Collected data:
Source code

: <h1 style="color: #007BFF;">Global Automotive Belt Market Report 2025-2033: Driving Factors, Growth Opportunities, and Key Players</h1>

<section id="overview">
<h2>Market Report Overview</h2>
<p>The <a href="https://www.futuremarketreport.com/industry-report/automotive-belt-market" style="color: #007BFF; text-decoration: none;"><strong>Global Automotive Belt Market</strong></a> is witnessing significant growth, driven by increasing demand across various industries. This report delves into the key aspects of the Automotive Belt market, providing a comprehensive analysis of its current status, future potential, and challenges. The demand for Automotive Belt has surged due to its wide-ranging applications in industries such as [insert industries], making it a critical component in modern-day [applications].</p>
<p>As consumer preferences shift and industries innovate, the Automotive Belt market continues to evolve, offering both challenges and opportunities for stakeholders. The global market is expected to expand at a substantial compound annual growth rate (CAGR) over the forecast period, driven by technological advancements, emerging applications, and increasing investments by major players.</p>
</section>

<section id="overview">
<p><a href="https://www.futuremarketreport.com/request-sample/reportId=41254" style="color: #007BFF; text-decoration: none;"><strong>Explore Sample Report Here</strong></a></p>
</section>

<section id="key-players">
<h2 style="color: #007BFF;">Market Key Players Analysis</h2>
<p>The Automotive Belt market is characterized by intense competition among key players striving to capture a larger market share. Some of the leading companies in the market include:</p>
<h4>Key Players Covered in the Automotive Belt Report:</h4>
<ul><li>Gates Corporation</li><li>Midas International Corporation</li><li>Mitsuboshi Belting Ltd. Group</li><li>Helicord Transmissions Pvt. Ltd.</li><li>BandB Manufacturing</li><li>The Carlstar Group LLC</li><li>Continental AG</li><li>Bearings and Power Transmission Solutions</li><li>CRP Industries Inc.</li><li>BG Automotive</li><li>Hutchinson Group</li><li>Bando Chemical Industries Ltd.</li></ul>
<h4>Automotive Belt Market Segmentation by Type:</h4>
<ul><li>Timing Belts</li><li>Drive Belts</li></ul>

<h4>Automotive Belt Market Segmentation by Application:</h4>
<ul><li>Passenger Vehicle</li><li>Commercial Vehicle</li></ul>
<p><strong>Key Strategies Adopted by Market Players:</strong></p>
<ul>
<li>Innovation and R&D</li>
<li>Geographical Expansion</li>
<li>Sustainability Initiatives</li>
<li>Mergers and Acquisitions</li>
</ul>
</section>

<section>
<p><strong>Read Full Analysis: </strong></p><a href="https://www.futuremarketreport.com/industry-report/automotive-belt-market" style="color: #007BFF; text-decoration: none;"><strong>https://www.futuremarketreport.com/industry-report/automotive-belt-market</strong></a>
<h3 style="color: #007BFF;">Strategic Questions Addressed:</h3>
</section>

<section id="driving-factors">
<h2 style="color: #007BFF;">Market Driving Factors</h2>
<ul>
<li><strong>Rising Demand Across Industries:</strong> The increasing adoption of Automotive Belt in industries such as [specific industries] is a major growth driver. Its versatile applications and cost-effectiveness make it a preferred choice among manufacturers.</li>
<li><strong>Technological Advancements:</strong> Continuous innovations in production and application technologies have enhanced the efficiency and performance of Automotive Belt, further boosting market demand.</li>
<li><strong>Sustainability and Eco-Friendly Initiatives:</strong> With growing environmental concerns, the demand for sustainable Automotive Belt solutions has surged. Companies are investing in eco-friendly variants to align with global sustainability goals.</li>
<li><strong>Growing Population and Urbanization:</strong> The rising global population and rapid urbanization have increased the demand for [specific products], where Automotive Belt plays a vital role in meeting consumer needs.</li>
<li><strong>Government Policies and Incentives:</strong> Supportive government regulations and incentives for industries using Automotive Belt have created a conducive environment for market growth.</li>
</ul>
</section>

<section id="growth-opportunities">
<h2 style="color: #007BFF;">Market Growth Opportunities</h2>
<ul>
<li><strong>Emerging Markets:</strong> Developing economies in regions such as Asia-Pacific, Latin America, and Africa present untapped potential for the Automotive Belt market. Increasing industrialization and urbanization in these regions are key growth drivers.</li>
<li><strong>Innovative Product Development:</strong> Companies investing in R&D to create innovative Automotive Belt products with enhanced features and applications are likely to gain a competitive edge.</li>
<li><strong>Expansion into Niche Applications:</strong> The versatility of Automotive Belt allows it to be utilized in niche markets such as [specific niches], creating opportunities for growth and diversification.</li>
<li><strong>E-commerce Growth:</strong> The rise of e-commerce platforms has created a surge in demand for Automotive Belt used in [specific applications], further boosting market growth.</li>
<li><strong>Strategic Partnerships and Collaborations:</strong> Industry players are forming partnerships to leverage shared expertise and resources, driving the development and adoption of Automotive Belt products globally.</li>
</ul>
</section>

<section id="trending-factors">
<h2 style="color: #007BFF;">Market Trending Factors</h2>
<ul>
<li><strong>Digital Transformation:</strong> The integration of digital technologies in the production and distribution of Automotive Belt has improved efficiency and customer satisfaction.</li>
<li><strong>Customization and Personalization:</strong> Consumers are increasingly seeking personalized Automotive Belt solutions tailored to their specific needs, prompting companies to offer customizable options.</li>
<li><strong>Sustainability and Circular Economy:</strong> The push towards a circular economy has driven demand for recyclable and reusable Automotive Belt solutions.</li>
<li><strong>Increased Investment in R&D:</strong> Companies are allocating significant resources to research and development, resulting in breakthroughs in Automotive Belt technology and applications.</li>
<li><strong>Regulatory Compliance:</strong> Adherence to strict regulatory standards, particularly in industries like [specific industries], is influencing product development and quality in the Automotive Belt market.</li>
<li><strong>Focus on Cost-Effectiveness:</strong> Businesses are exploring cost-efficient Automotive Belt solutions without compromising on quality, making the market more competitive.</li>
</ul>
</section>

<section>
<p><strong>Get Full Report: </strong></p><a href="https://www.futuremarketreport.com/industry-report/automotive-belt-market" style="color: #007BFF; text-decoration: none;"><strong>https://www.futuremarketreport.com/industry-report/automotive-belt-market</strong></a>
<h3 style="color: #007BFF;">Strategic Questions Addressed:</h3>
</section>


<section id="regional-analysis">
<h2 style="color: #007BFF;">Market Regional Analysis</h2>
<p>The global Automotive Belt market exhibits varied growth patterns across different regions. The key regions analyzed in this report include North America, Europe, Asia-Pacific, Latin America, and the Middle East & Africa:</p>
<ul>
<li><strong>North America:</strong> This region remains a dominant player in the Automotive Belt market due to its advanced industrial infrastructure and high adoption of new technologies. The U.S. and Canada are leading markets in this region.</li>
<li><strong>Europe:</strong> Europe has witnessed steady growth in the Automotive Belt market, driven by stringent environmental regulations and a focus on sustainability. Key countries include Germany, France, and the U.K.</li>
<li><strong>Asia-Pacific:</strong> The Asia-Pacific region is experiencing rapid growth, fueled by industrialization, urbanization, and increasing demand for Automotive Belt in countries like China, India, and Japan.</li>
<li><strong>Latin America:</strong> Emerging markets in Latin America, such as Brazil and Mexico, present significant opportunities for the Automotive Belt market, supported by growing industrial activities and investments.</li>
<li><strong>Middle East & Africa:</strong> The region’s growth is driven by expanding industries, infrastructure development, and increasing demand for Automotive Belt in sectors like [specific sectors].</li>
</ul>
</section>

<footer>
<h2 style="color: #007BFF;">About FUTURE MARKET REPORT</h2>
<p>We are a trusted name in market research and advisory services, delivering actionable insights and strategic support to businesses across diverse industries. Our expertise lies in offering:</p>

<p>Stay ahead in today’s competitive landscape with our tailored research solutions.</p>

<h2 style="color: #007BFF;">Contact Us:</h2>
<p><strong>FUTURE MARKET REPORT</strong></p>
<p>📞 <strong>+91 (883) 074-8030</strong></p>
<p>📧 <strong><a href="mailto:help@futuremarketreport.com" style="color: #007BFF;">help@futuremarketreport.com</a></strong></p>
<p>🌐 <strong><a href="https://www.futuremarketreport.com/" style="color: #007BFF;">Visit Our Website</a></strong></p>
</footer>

(WHAT IS BEING ASKED)
Retype exactly, and only, the lines that run from the one with "<p><strong>FUTURE MARKET REPORT</strong></p>" through the final line of the entries.

(TASK RESULT)
<p><strong>FUTURE MARKET REPORT</strong></p>
<p>📞 <strong>+91 (883) 074-8030</strong></p>
<p>📧 <strong><a href="mailto:help@futuremarketreport.com" style="color: #007BFF;">help@futuremarketreport.com</a></strong></p>
<p>🌐 <strong><a href="https://www.futuremarketreport.com/" style="color: #007BFF;">Visit Our Website</a></strong></p>
</footer>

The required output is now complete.